When we finally returned to our flat, I tried to restrain myself, knowing most of what I felt was fear and nothing more. To no avail.

“You don’t know how mustard gas can stay hidden,” I told Surrender-not. “In ditches, in puddles. Maybe in clothes. Please take those off and get into the bath.”

In the end, he complied, though whether because I had truly alarmed him, or to soothe my increasing hysteria, I didn’t know.

“You too,” Surrender-not said. “If I am at risk, then you are, too.”
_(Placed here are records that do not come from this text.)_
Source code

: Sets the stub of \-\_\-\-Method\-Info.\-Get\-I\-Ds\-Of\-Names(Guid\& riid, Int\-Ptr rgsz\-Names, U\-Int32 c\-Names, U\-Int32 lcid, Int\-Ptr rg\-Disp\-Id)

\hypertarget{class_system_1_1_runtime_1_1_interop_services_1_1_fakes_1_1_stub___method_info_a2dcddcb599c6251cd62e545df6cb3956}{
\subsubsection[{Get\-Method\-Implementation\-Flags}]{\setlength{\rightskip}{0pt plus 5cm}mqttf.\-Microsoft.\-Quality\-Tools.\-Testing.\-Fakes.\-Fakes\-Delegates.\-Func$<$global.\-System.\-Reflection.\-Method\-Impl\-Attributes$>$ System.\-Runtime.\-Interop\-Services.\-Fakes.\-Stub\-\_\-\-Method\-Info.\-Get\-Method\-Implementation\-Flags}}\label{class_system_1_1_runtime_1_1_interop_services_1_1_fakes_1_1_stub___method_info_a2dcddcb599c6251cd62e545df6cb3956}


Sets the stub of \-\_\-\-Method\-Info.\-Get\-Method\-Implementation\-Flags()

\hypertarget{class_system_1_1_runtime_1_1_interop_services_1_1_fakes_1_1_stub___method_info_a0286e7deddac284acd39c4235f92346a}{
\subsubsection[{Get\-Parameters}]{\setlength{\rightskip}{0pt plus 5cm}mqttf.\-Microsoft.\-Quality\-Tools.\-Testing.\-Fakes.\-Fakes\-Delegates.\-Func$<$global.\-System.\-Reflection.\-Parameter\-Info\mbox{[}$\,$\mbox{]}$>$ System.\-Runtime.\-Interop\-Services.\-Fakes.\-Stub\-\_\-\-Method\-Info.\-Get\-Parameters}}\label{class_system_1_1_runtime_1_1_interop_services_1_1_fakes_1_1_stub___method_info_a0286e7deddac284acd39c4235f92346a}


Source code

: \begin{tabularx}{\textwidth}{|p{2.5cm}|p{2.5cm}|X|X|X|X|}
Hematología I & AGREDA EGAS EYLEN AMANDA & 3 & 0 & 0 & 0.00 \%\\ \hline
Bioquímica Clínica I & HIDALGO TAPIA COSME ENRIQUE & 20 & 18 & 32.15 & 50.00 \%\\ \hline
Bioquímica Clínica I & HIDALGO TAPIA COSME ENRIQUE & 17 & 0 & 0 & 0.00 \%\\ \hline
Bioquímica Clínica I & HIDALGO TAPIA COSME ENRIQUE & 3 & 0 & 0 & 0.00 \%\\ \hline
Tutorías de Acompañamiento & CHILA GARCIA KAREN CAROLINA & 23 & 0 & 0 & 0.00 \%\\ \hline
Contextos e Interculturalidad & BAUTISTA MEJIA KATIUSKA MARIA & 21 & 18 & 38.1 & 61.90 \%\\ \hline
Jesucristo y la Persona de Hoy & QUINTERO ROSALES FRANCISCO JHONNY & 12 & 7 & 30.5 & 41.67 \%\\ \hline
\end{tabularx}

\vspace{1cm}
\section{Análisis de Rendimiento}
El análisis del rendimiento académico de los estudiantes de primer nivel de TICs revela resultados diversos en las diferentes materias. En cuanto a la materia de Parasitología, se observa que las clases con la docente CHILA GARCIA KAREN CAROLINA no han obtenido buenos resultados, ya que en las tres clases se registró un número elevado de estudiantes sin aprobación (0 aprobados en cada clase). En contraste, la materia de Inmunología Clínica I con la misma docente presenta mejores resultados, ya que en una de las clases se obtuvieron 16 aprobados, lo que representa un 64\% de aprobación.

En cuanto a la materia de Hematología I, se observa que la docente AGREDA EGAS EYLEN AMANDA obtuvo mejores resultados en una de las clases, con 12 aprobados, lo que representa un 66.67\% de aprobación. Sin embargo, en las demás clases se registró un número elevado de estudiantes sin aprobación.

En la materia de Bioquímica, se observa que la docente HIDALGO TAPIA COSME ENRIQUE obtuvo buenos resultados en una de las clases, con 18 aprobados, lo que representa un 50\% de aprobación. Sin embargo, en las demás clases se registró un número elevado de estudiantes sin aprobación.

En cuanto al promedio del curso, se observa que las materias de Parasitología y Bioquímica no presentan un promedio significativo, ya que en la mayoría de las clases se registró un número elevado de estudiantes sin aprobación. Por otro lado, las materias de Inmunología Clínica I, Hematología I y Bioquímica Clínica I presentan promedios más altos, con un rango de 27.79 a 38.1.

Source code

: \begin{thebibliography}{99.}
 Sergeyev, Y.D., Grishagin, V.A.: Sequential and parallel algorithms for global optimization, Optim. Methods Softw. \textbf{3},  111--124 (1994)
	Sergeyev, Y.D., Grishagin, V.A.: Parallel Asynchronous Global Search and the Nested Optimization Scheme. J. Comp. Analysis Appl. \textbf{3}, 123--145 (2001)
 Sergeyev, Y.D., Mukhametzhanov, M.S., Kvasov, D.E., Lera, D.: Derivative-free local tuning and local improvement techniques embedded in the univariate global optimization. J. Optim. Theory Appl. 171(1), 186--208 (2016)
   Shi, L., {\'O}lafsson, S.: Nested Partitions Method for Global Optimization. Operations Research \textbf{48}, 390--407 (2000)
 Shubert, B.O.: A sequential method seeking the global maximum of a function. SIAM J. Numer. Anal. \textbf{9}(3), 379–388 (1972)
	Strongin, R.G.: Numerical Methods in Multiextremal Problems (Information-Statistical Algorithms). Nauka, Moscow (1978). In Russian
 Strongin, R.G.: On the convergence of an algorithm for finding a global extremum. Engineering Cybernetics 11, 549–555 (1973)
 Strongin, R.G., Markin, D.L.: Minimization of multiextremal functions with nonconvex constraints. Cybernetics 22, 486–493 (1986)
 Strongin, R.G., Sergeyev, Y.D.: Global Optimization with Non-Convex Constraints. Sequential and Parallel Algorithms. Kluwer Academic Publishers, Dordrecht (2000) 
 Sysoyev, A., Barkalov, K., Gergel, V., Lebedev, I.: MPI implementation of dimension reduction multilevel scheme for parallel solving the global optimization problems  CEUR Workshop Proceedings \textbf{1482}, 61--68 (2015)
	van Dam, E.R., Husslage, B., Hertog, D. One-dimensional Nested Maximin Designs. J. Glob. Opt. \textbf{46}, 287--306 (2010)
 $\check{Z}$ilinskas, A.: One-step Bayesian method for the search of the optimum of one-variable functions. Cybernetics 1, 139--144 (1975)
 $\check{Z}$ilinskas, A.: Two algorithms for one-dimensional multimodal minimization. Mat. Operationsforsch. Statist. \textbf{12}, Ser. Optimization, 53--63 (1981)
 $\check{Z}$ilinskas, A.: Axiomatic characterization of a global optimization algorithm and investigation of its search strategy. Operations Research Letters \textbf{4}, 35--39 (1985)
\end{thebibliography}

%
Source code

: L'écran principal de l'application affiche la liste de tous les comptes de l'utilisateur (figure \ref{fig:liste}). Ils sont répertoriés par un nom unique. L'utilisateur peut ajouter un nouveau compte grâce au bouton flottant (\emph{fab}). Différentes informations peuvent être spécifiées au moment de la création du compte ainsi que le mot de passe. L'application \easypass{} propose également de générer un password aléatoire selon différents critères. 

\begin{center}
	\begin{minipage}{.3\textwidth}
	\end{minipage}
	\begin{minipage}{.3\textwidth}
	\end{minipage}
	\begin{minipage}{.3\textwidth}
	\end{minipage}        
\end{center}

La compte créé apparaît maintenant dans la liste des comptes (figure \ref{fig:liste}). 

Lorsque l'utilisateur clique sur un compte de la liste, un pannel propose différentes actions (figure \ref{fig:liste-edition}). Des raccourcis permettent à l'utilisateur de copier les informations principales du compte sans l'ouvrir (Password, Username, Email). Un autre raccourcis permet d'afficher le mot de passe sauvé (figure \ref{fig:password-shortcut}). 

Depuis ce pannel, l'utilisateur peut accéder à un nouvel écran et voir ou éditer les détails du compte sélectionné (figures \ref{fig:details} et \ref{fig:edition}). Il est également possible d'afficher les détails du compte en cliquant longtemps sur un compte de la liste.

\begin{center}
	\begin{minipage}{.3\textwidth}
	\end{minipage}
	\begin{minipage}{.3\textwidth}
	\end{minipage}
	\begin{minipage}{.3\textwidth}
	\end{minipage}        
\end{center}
We stared at each other for a moment, and then I began to peel off my clothes, until I stood naked and shivering in the middle of the sitting room. I must look a wreck, I thought incongruously: addict-thin and puckered with scars from the war and after. Surrender-not had disrobed, too, and for a moment I envied the youth and health of his body. Under the uniform and the spectacles, he was beautiful.

“Come now,” he said, a hand on my shoulder to guide me to the bath. There was no mistaking the kindness in his voice now. And perhaps something else, too. “I will scrub your back, and you shall scrub mine. Tomorrow is Boxing Day. A new day. A holiday.”